__Description of the task__.
Replicate the data exactly, every line included.

__Record excerpts__.
..........

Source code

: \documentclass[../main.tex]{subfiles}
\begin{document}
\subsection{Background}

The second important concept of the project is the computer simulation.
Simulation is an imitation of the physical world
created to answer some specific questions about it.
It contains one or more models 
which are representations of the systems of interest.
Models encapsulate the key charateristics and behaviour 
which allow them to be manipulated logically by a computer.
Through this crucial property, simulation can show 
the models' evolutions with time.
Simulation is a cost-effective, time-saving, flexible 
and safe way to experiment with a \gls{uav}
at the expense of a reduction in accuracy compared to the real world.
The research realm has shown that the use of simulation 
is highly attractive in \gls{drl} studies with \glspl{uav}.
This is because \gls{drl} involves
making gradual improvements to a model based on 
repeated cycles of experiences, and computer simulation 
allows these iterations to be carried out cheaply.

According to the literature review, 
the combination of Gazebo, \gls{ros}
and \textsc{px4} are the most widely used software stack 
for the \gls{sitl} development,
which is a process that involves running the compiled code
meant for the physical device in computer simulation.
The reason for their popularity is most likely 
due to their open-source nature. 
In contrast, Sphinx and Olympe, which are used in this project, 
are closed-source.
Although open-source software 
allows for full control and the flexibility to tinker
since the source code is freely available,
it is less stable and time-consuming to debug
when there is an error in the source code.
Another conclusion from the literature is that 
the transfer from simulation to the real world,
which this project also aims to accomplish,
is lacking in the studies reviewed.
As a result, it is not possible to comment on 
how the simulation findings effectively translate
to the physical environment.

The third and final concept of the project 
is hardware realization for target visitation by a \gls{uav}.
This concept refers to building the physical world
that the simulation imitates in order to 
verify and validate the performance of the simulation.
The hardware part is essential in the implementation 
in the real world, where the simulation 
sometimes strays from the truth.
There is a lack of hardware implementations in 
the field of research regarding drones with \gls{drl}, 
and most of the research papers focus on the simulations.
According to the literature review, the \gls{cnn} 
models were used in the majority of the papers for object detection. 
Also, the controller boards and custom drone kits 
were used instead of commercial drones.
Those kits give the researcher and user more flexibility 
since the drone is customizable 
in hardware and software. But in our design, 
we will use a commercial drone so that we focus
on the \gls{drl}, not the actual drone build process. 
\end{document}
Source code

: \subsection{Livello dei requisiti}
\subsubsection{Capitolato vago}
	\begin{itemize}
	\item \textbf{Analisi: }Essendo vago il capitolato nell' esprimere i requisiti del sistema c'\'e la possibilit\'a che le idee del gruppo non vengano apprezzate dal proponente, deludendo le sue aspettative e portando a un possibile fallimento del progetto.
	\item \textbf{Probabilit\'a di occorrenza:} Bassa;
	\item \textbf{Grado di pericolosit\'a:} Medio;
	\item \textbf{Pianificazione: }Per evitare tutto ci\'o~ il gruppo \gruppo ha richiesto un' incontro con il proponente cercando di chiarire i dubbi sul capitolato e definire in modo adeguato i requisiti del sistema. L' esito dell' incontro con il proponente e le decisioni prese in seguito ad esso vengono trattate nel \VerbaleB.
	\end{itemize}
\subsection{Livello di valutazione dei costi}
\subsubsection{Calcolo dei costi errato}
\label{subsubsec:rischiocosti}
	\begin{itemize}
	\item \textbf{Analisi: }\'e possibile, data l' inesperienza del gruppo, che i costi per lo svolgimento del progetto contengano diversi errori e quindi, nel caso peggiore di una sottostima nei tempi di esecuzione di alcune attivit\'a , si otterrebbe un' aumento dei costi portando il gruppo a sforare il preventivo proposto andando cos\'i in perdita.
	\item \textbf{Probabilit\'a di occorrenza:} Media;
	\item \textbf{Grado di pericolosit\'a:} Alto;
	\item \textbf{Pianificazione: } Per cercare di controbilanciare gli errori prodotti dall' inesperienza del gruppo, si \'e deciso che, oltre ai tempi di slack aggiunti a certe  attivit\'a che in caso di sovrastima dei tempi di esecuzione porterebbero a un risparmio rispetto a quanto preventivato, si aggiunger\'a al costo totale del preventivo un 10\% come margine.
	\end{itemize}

..........

__Result of the exercise__.
Source code

: \documentclass[../main.tex]{subfiles}
\begin{document}
\subsection{Background}

The second important concept of the project is the computer simulation.
Simulation is an imitation of the physical world
created to answer some specific questions about it.
It contains one or more models 
which are representations of the systems of interest.
Models encapsulate the key charateristics and behaviour 
which allow them to be manipulated logically by a computer.
Through this crucial property, simulation can show 
the models' evolutions with time.
Simulation is a cost-effective, time-saving, flexible 
and safe way to experiment with a \gls{uav}
at the expense of a reduction in accuracy compared to the real world.
The research realm has shown that the use of simulation 
is highly attractive in \gls{drl} studies with \glspl{uav}.
This is because \gls{drl} involves
making gradual improvements to a model based on 
repeated cycles of experiences, and computer simulation 
allows these iterations to be carried out cheaply.

According to the literature review, 
the combination of Gazebo, \gls{ros}
and \textsc{px4} are the most widely used software stack 
for the \gls{sitl} development,
which is a process that involves running the compiled code
meant for the physical device in computer simulation.
The reason for their popularity is most likely 
due to their open-source nature. 
In contrast, Sphinx and Olympe, which are used in this project, 
are closed-source.
Although open-source software 
allows for full control and the flexibility to tinker
since the source code is freely available,
it is less stable and time-consuming to debug
when there is an error in the source code.
Another conclusion from the literature is that 
the transfer from simulation to the real world,
which this project also aims to accomplish,
is lacking in the studies reviewed.
As a result, it is not possible to comment on 
how the simulation findings effectively translate
to the physical environment.

The third and final concept of the project 
is hardware realization for target visitation by a \gls{uav}.
This concept refers to building the physical world
that the simulation imitates in order to 
verify and validate the performance of the simulation.
The hardware part is essential in the implementation 
in the real world, where the simulation 
sometimes strays from the truth.
There is a lack of hardware implementations in 
the field of research regarding drones with \gls{drl}, 
and most of the research papers focus on the simulations.
According to the literature review, the \gls{cnn} 
models were used in the majority of the papers for object detection. 
Also, the controller boards and custom drone kits 
were used instead of commercial drones.
Those kits give the researcher and user more flexibility 
since the drone is customizable 
in hardware and software. But in our design, 
we will use a commercial drone so that we focus
on the \gls{drl}, not the actual drone build process. 
\end{document}
Source code

: \subsection{Livello dei requisiti}
\subsubsection{Capitolato vago}
	\begin{itemize}
	\item \textbf{Analisi: }Essendo vago il capitolato nell' esprimere i requisiti del sistema c'\'e la possibilit\'a che le idee del gruppo non vengano apprezzate dal proponente, deludendo le sue aspettative e portando a un possibile fallimento del progetto.
	\item \textbf{Probabilit\'a di occorrenza:} Bassa;
	\item \textbf{Grado di pericolosit\'a:} Medio;
	\item \textbf{Pianificazione: }Per evitare tutto ci\'o~ il gruppo \gruppo ha richiesto un' incontro con il proponente cercando di chiarire i dubbi sul capitolato e definire in modo adeguato i requisiti del sistema. L' esito dell' incontro con il proponente e le decisioni prese in seguito ad esso vengono trattate nel \VerbaleB.
	\end{itemize}
\subsection{Livello di valutazione dei costi}
\subsubsection{Calcolo dei costi errato}
\label{subsubsec:rischiocosti}
	\begin{itemize}
	\item \textbf{Analisi: }\'e possibile, data l' inesperienza del gruppo, che i costi per lo svolgimento del progetto contengano diversi errori e quindi, nel caso peggiore di una sottostima nei tempi di esecuzione di alcune attivit\'a , si otterrebbe un' aumento dei costi portando il gruppo a sforare il preventivo proposto andando cos\'i in perdita.
	\item \textbf{Probabilit\'a di occorrenza:} Media;
	\item \textbf{Grado di pericolosit\'a:} Alto;
	\item \textbf{Pianificazione: } Per cercare di controbilanciare gli errori prodotti dall' inesperienza del gruppo, si \'e deciso che, oltre ai tempi di slack aggiunti a certe  attivit\'a che in caso di sovrastima dei tempi di esecuzione porterebbero a un risparmio rispetto a quanto preventivato, si aggiunger\'a al costo totale del preventivo un 10\% come margine.
	\end{itemize}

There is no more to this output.